Segment Start: DATA PROVIDED

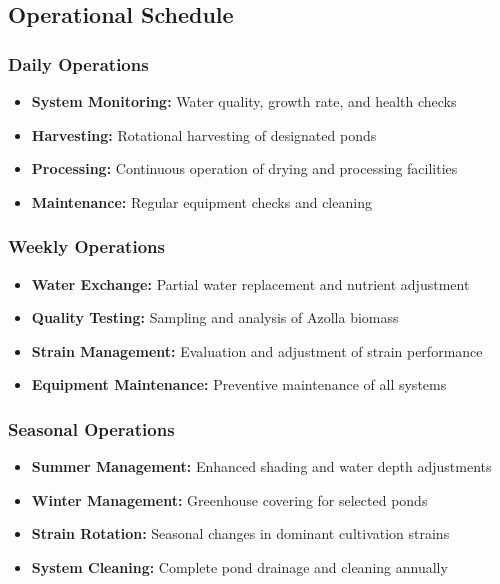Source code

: \subsection{Operational Schedule}

\subsubsection{Daily Operations}
\begin{itemize}
    \item \textbf{System Monitoring:} Water quality, growth rate, and health checks
    \item \textbf{Harvesting:} Rotational harvesting of designated ponds
    \item \textbf{Processing:} Continuous operation of drying and processing facilities
    \item \textbf{Maintenance:} Regular equipment checks and cleaning
\end{itemize}

\subsubsection{Weekly Operations}
\begin{itemize}
    \item \textbf{Water Exchange:} Partial water replacement and nutrient adjustment
    \item \textbf{Quality Testing:} Sampling and analysis of Azolla biomass
    \item \textbf{Strain Management:} Evaluation and adjustment of strain performance
    \item \textbf{Equipment Maintenance:} Preventive maintenance of all systems
\end{itemize}

\subsubsection{Seasonal Operations}
\begin{itemize}
    \item \textbf{Summer Management:} Enhanced shading and water depth adjustments
    \item \textbf{Winter Management:} Greenhouse covering for selected ponds
    \item \textbf{Strain Rotation:} Seasonal changes in dominant cultivation strains
    \item \textbf{System Cleaning:} Complete pond drainage and cleaning annually
\end{itemize}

Segment End: DATA PROVIDED

[WHAT YOU NEED TO DO]: Each line of the material goes into your copy unchanged, but no picture does.

[RESULT]:
Source code

: \subsection{Operational Schedule}

\subsubsection{Daily Operations}
\begin{itemize}
    \item \textbf{System Monitoring:} Water quality, growth rate, and health checks
    \item \textbf{Harvesting:} Rotational harvesting of designated ponds
    \item \textbf{Processing:} Continuous operation of drying and processing facilities
    \item \textbf{Maintenance:} Regular equipment checks and cleaning
\end{itemize}

\subsubsection{Weekly Operations}
\begin{itemize}
    \item \textbf{Water Exchange:} Partial water replacement and nutrient adjustment
    \item \textbf{Quality Testing:} Sampling and analysis of Azolla biomass
    \item \textbf{Strain Management:} Evaluation and adjustment of strain performance
    \item \textbf{Equipment Maintenance:} Preventive maintenance of all systems
\end{itemize}

\subsubsection{Seasonal Operations}
\begin{itemize}
    \item \textbf{Summer Management:} Enhanced shading and water depth adjustments
    \item \textbf{Winter Management:} Greenhouse covering for selected ponds
    \item \textbf{Strain Rotation:} Seasonal changes in dominant cultivation strains
    \item \textbf{System Cleaning:} Complete pond drainage and cleaning annually
\end{itemize}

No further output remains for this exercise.